The court sustained the demurrers on all grounds, and the appellants excepted.


1. The court erred in sustaining the first demurrer for the reason that the sole statutory requirement that notice of the appeal be given to the secretary of the board of adjustment was met. Ga. L. 1946, pp. 191, 198 (Code, Ann., § 69-828).

2. The court erred in sustaining the second demurrer for the reason that the appeal does state particulars which are alleged to be incorrect as a matter of law. The law does not require the appeal to embody the proceedings before the board of adjustment and such proceedings are not a part of the appeal and subject to demurrer. The record is sent to the superior court by the board of adjustment for consideration by the court. Ledbetter v. Roberts, 95 Ga. App. 652 ( 98 S.E.2d 654).

3. The court erred in sustaining the third demurrer for the reason that the appeal does not show on its face that the appellants assign error on findings from conflicting evidence.

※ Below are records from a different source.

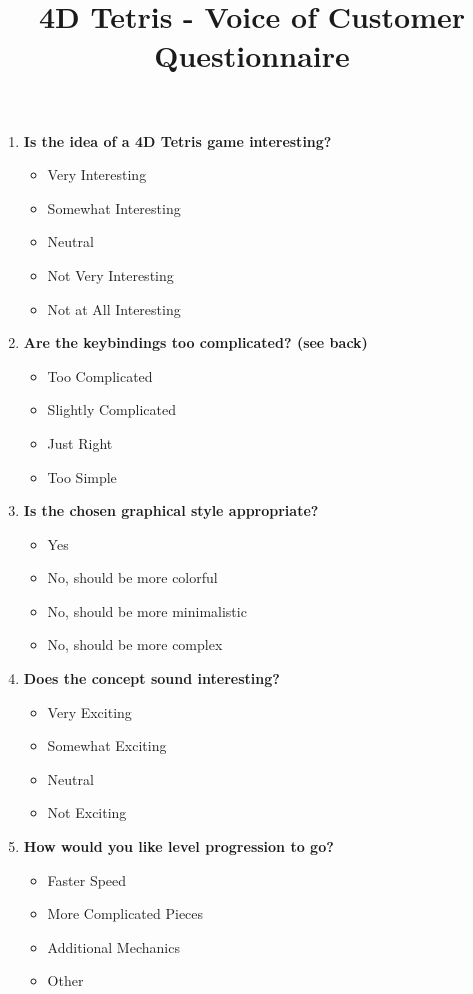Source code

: \documentclass{article}
\title{4D Tetris - Voice of Customer Questionnaire}
\date{}
\begin{document}
\maketitle

\begin{multicols}{2}

    \renewcommand{\labelitemi}{\textsc{\ding{111}}}

\begin{enumerate}
    \item \textbf{Is the idea of a 4D Tetris game interesting?}
    \begin{itemize}
        \item Very Interesting
        \item Somewhat Interesting
        \item Neutral
        \item Not Very Interesting
        \item Not at All Interesting
    \end{itemize}

    \item \textbf{Are the keybindings too complicated? (see back)}
    \begin{itemize}
        \item Too Complicated
        \item Slightly Complicated
        \item Just Right
        \item Too Simple
    \end{itemize}

    \item \textbf{Is the chosen graphical style appropriate?}
    \begin{itemize}
        \item Yes
        \item No, should be more colorful
        \item No, should be more minimalistic
        \item No, should be more complex
    \end{itemize}

    \item \textbf{Does the concept sound interesting?}
    \begin{itemize}
        \item Very Exciting
        \item Somewhat Exciting
        \item Neutral
        \item Not Exciting
    \end{itemize}
    \newcolumn
    \item \textbf{How would you like level progression to go?}
    \begin{itemize}
        \item Faster Speed
        \item More Complicated Pieces
        \item Additional Mechanics
        \item Other
    \end{itemize}


\end{enumerate}
\end{multicols}
\end{document}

4. The court erred in sustaining the fourth demurrer for the reason stated in the foregoing division.

5. The court erred in sustaining the fifth demurrer for the reason that the object of an appeal in such cases is to test the legality of the findings of the board of adjustment which can only be determined by testing whether the evidence before the board of adjustment authorized its findings. If, as urged by the demurrer, there is a presumption that the board acted legally, an appeal would be useless.

6. The court erred in sustaining the sixth demurrer for the reason the same does no more than show the interest of appellants and their right to appeal.

7. The court erred in sustaining the demurrer to subparagraph (a) of paragraph 7 of the appeal for the reason that the allegations do not show as a matter of law that the ultimate fact alleged is not true.

8. The court erred in sustaining the demurrer to subparagraph (b) of the appeal for the reason that the subparagraph states a good cause in that the board of adjustment had no authority to change the name of the applicants and grant a right to parties not a party to the case appealed. While the cases are not directly in point, see Brown v. Pickett, 3 Ga. App. 554 ( 60 S.E. 293); Kline v. Swift Specific Co., 118 Ga. 514 ( 45 S.E. 314).

9. The court erred in sustaining the demurrer to subparagraph (c) of the appeal for the reason that the appeal does not show on its face that the allegations in this subparagraph are not true. The record sent up by the board of adjustment must be examined by the superior court to ascertain whether this subparagraph is true. As stated before, the record is not a part of the appeal, and the appellants are not required to embody it in the appeal.

10. The same conclusion is required as to the demurrer to subparagraphs (d), (e), (f), (g), (h) and (i) as is stated in division 9, as to the particular grounds of demurrer. Subparagraph (g) might be subject to demurrer for another reason.

11. As to subsection J, if the record does not show that the City of Thomasville received notice through its clerk of the appeal to the board or that it waived notice, the board would be without jurisdiction to consider the case. Ledbetter v. Roberts, 95 Ga. App. 652, supra.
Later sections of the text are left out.